## [EXTRACTED RECORDS]
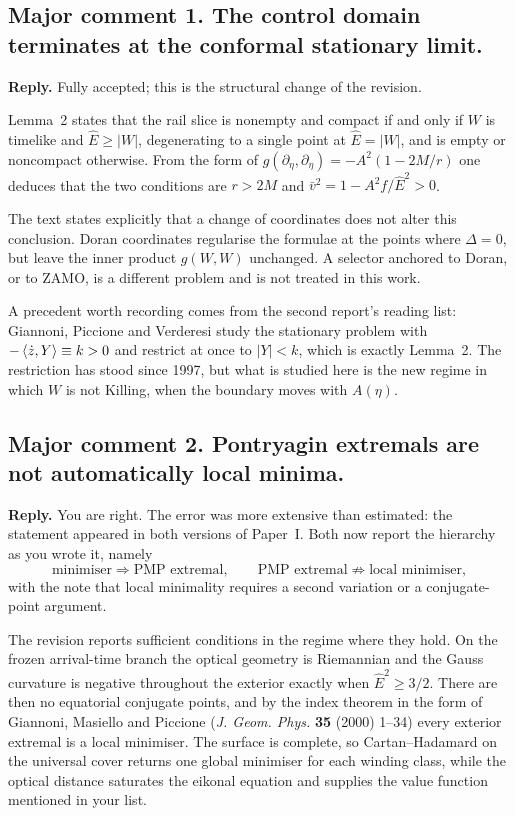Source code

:\documentclass{article}
\begin{document}
\subsection{Major comment 1. The control domain terminates at the conformal
stationary limit.}
\textbf{Reply.} Fully accepted; this is the structural change of the revision.

Lemma~2 states that the rail slice is nonempty and compact if and only if \(W\) is
timelike and \(\hat E \geq |W|\), degenerating to a single point at
\(\hat E = |W|\), and is empty or noncompact otherwise. From the form of
\(g(\partial_\eta,\partial_\eta)=-A^2(1-2M/r)\) one deduces that the two conditions
are \(r>2M\) and \(\bar v^2 = 1 - A^2f/\hat E^2 >0\).

The text states explicitly that a change of coordinates does not alter this
conclusion. Doran coordinates regularise the formulae at the points where
\(\Delta = 0\), but leave the inner product \(g(W,W)\) unchanged. A selector
anchored to Doran, or to ZAMO, is a different problem and is not treated in this
work.

A precedent worth recording comes from the second report's reading list: Giannoni,
Piccione and Verderesi study the stationary problem with
\(-\braket{\dot z, Y} \equiv k >0\) and restrict at once to \(|Y|<k\), which is
exactly Lemma~2. The restriction has stood since 1997, but what is studied here is
the new regime in which \(W\) is not Killing, when the boundary moves with
\(A(\eta)\).

\subsection{Major comment 2. Pontryagin extremals are not automatically local
minima.}
\textbf{Reply.} You are right. The error was more extensive than estimated: the
statement appeared in both versions of Paper~I. Both now report the hierarchy as
you wrote it, namely
\[
  \text{minimiser}\Longrightarrow\text{PMP extremal},
  \qquad
  \text{PMP extremal}\nRightarrow\text{local minimiser},
\]
with the note that local minimality requires a second variation or a
conjugate-point argument.

The revision reports sufficient conditions in the regime where they hold. On the
frozen arrival-time branch the optical geometry is Riemannian and the Gauss
curvature is negative throughout the exterior exactly when \(\hat{E}^2 \geq 3/2\).
There are then no equatorial conjugate points, and by the index theorem in the form
of Giannoni, Masiello and Piccione (\emph{J. Geom. Phys.} \textbf{35} (2000) 1--34)
every exterior extremal is a local minimiser. The surface is complete, so
Cartan--Hadamard on the universal cover returns one global minimiser for each
winding class, while the optical distance saturates the eikonal equation and
supplies the value function mentioned in your list.
\end{document}
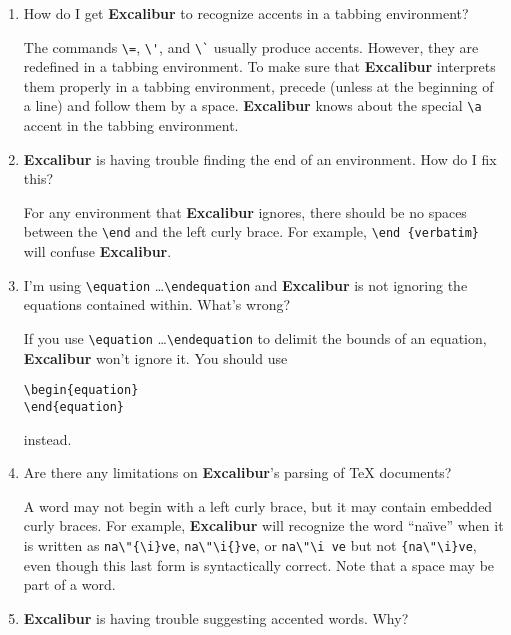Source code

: \documentclass[11pt,titlepage]{article}
\newcommand{\ex}{\textbf{Excalibur}}
\begin{document}
\begin{enumerate}
  \ex{} knows a fair amount about \TeX/\LaTeX{} syntax. If it looks
  like it's skipping large portions of a file, it's probably because
  of an unmatched brace or some other syntax error. It's best to run
  it on a syntactically correct file. It will warn you if it thinks it
  found a syntax error.

\item How do I get \ex{} to recognize accents in a tabbing
  environment?

  The commands \verb+\=+, \verb+\'+, and \verb+\`+ usually produce
  accents. However, they are redefined in a tabbing environment. To
  make sure that \ex{} interprets them properly in a tabbing
  environment, precede (unless at the beginning of a line) and follow
  them by a space. \ex{} knows about the special \verb+\a+ accent in
  the tabbing environment.

\item \ex{} is having trouble finding the end of an environment.  How
  do I fix this?

  For any environment that \ex{} ignores, there should be no spaces
  between the \verb+\end+ and the left curly brace. For example,
  \verb+\end {verbatim}+ will confuse \ex.

\item I'm using \verb+\equation+ \ldots \verb+\endequation+ and
  \ex{} is not ignoring the equations contained within.  What's wrong?

  If you use \verb+\equation+ \ldots \verb+\endequation+ to delimit
  the bounds of an equation, \ex{} won't ignore it. You should use
\begin{verbatim}
\begin{equation}
\end{equation}
\end{verbatim}
  instead.

\item Are there any limitations on \ex's parsing of \TeX{} documents?

  A word may not begin with a left curly brace, but it may contain
  embedded curly braces. For example, \ex{} will recognize the word
  ``na\"\i ve'' when it is written as \verb+na\"{\i}ve+,
  \verb+na\"\i{}ve+, or \verb+na\"\i ve+ but not \verb+{na\"\i}ve+,
  even though this last form is syntactically correct. Note that a
  space may be part of a word.

\item \ex{} is having trouble suggesting accented words.  Why?


\end{enumerate}
\end{document}
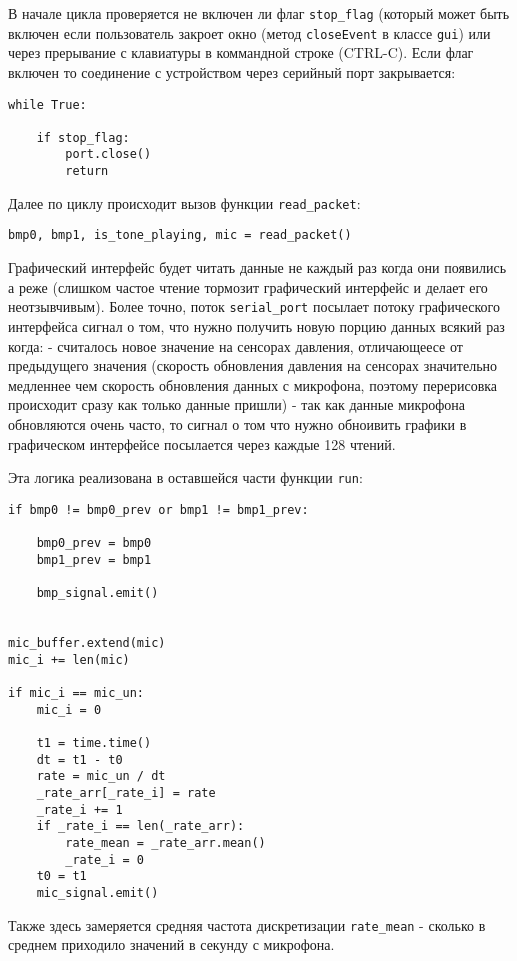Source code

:\documentclass[../main.tex]{subfiles}
\begin{document}
В начале цикла проверяется не включен ли флаг \texttt{stop\_flag} (который может быть включен если пользователь закроет окно (метод \texttt{closeEvent} в классе \texttt{gui}) или через прерывание с клавиатуры в коммандной строке (CTRL-C). Если флаг включен то соединение с устройством через серийный порт закрывается:

\begin{lstlisting}
while True:

    if stop_flag:
        port.close()
        return
\end{lstlisting}

Далее по циклу происходит вызов функции \texttt{read\_packet}:
\begin{lstlisting}
bmp0, bmp1, is_tone_playing, mic = read_packet()
\end{lstlisting}

Графический интерфейс будет читать данные не каждый раз когда они появились а реже (слишком частое чтение тормозит графический интерфейс и делает его неотзывчивым). Более точно, поток \texttt{serial\_port} посылает потоку графического интерфейса сигнал о том, что нужно получить новую порцию данных всякий раз когда:
- считалось новое значение на сенсорах давления, отличающеесе от предыдущего значения (скорость обновления давления на сенсорах значительно медленнее чем скорость обновления данных с микрофона, поэтому перерисовка происходит сразу как только данные пришли)
- так как данные микрофона обновляются очень часто, то сигнал о том что нужно обноивить графики в графическом интерфейсе посылается через каждые 128 чтений.

Эта логика реализована в оставшейся части функции \texttt{run}:

\begin{lstlisting}
if bmp0 != bmp0_prev or bmp1 != bmp1_prev:

    bmp0_prev = bmp0
    bmp1_prev = bmp1

    bmp_signal.emit()


mic_buffer.extend(mic)
mic_i += len(mic)

if mic_i == mic_un:
    mic_i = 0

    t1 = time.time()
    dt = t1 - t0
    rate = mic_un / dt
    _rate_arr[_rate_i] = rate
    _rate_i += 1
    if _rate_i == len(_rate_arr):
        rate_mean = _rate_arr.mean()
        _rate_i = 0
    t0 = t1
    mic_signal.emit()
\end{lstlisting}

Также здесь замеряется средняя частота дискретизации \texttt{rate\_mean} - сколько в среднем приходило значений в секунду с микрофона.
\end{document}
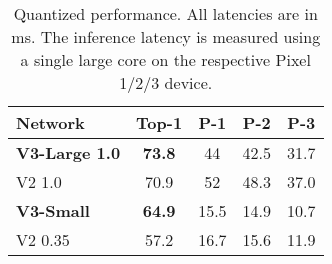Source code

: \documentclass[10pt,twocolumn,letterpaper]{article}
\begin{document}
\begin{table}[t]
\centering
\vspace{0pt}
\caption{Floating point performance on the Pixel family of phones (P- denotes a Pixel- phone). All latencies are in ms and are measured using a single large core with a batch size of one. Top-1 accuracy is on ImageNet.}
\label{table:float-latencies}
\end{table}


\begin{table}[t]
\centering
\vspace{0pt}
\begin{tabular}{l|c|c|c|c}
\toprule[0.2em]
Network        & Top-1 & P-1 & P-2 & P-3 \\
\hline
\textbf{V3-Large 1.0} & \textbf{73.8}   & 44     &  42.5 & 31.7\\ 
 V2 1.0                & 70.9           & 52     &  48.3 & 37.0  \\
\hline
 \textbf{V3-Small}     & \textbf{64.9}  & 15.5   & 14.9 & 10.7\\
 V2 0.35               & 57.2           & 16.7   & 15.6 & 11.9 \\
\hline
\toprule[0.2em]
\end{tabular}
\caption{Quantized performance. All latencies are in ms. The inference latency is measured using a single large core on the respective Pixel 1/2/3 device.}
\label{table:quantized-latencies}
\end{table}
\end{document}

## [TASK TO CARRY OUT]
The lines to reproduce run from the one above containing "winding class, while" through the one containing "will confuse \ex.". Copy them exactly and leave out all pictures.

## [RESULT OF THIS TASK]
winding class, while the optical distance saturates the eikonal equation and
supplies the value function mentioned in your list.
\end{document}
Source code

: \documentclass[11pt,titlepage]{article}
\newcommand{\ex}{\textbf{Excalibur}}
\begin{document}
\begin{enumerate}
  \ex{} knows a fair amount about \TeX/\LaTeX{} syntax. If it looks
  like it's skipping large portions of a file, it's probably because
  of an unmatched brace or some other syntax error. It's best to run
  it on a syntactically correct file. It will warn you if it thinks it
  found a syntax error.

\item How do I get \ex{} to recognize accents in a tabbing
  environment?

  The commands \verb+\=+, \verb+\'+, and \verb+\`+ usually produce
  accents. However, they are redefined in a tabbing environment. To
  make sure that \ex{} interprets them properly in a tabbing
  environment, precede (unless at the beginning of a line) and follow
  them by a space. \ex{} knows about the special \verb+\a+ accent in
  the tabbing environment.

\item \ex{} is having trouble finding the end of an environment.  How
  do I fix this?

  For any environment that \ex{} ignores, there should be no spaces
  between the \verb+\end+ and the left curly brace. For example,
  \verb+\end {verbatim}+ will confuse \ex.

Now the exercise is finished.